*** Block opens ***

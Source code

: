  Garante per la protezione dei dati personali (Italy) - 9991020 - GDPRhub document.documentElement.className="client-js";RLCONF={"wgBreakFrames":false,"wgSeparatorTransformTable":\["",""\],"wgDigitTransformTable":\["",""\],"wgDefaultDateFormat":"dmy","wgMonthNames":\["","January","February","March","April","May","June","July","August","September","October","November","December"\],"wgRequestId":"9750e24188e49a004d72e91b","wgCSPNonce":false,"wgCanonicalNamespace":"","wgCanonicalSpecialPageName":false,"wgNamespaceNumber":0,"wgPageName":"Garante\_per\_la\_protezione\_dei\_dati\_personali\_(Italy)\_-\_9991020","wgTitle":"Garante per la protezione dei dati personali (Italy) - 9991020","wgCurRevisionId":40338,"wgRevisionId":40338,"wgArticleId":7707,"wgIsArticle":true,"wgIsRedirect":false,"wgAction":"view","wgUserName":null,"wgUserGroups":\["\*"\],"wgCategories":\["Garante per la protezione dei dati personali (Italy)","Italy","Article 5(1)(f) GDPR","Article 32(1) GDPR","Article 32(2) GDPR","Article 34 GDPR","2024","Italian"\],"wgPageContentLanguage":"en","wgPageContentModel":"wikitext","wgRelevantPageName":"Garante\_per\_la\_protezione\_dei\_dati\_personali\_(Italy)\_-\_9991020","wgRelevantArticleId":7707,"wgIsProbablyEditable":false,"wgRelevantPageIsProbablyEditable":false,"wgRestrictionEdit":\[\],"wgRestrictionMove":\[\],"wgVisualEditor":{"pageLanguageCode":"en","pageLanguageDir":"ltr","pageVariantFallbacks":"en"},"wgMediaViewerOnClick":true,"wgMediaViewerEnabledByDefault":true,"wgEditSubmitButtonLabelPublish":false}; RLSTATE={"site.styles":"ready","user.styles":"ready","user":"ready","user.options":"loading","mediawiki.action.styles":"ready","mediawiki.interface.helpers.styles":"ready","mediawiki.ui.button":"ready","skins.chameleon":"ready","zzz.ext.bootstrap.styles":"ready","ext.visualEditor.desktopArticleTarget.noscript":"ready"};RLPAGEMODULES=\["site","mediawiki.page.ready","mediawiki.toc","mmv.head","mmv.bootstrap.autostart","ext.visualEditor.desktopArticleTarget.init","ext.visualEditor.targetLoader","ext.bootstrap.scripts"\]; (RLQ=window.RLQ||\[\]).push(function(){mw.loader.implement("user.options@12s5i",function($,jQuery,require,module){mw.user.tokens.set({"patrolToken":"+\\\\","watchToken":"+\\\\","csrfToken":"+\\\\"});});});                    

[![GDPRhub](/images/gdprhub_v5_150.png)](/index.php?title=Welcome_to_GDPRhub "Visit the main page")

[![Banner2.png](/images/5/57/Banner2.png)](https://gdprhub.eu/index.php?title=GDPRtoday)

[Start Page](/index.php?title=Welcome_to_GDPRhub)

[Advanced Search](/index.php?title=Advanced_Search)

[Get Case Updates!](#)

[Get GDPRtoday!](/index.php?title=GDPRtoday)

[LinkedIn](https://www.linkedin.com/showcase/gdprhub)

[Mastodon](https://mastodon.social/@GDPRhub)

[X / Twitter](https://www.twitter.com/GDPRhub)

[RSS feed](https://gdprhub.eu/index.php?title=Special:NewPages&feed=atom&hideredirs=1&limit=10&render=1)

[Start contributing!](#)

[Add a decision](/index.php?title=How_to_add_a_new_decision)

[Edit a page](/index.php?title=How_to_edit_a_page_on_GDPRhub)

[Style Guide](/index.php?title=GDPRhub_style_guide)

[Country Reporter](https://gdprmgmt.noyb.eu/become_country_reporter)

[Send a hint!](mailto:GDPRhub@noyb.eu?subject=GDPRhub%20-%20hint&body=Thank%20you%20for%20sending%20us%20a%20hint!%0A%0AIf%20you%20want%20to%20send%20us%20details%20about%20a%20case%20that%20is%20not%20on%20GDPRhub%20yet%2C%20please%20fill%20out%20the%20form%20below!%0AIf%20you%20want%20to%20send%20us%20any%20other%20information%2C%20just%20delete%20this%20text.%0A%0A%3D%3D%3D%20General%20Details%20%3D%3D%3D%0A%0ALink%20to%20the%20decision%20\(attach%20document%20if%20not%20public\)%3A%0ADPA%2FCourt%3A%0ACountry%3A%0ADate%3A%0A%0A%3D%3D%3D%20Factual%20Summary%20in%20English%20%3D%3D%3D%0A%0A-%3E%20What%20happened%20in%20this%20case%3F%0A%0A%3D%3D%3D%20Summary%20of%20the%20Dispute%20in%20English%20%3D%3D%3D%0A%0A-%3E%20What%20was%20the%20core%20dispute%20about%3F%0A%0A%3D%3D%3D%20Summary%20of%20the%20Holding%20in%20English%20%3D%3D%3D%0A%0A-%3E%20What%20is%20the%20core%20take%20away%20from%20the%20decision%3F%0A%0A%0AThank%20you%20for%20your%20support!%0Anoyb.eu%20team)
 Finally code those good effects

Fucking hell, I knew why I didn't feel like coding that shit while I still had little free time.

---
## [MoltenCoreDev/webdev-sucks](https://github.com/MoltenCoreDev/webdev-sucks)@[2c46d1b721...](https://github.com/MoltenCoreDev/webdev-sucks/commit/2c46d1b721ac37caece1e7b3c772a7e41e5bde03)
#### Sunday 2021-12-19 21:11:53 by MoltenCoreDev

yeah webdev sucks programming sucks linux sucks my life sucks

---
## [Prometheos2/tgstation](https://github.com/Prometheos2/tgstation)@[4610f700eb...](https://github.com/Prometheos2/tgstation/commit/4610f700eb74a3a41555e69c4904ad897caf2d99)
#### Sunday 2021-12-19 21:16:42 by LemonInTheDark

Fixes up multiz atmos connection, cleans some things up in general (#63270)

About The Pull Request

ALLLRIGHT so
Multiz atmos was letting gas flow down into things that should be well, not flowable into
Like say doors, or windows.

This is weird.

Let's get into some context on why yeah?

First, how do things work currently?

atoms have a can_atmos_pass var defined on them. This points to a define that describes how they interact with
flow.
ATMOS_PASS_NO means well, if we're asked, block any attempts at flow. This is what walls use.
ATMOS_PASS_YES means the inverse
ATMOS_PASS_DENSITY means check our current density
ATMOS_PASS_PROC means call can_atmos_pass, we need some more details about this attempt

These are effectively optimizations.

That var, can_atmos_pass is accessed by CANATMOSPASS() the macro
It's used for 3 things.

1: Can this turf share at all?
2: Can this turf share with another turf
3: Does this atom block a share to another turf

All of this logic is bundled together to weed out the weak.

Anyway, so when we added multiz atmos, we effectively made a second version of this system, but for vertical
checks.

*** Block closes ***

From the records above, pull out every line containing the word "yeah".

yeah webdev sucks programming sucks linux sucks my life sucks
Let's get into some context on why yeah?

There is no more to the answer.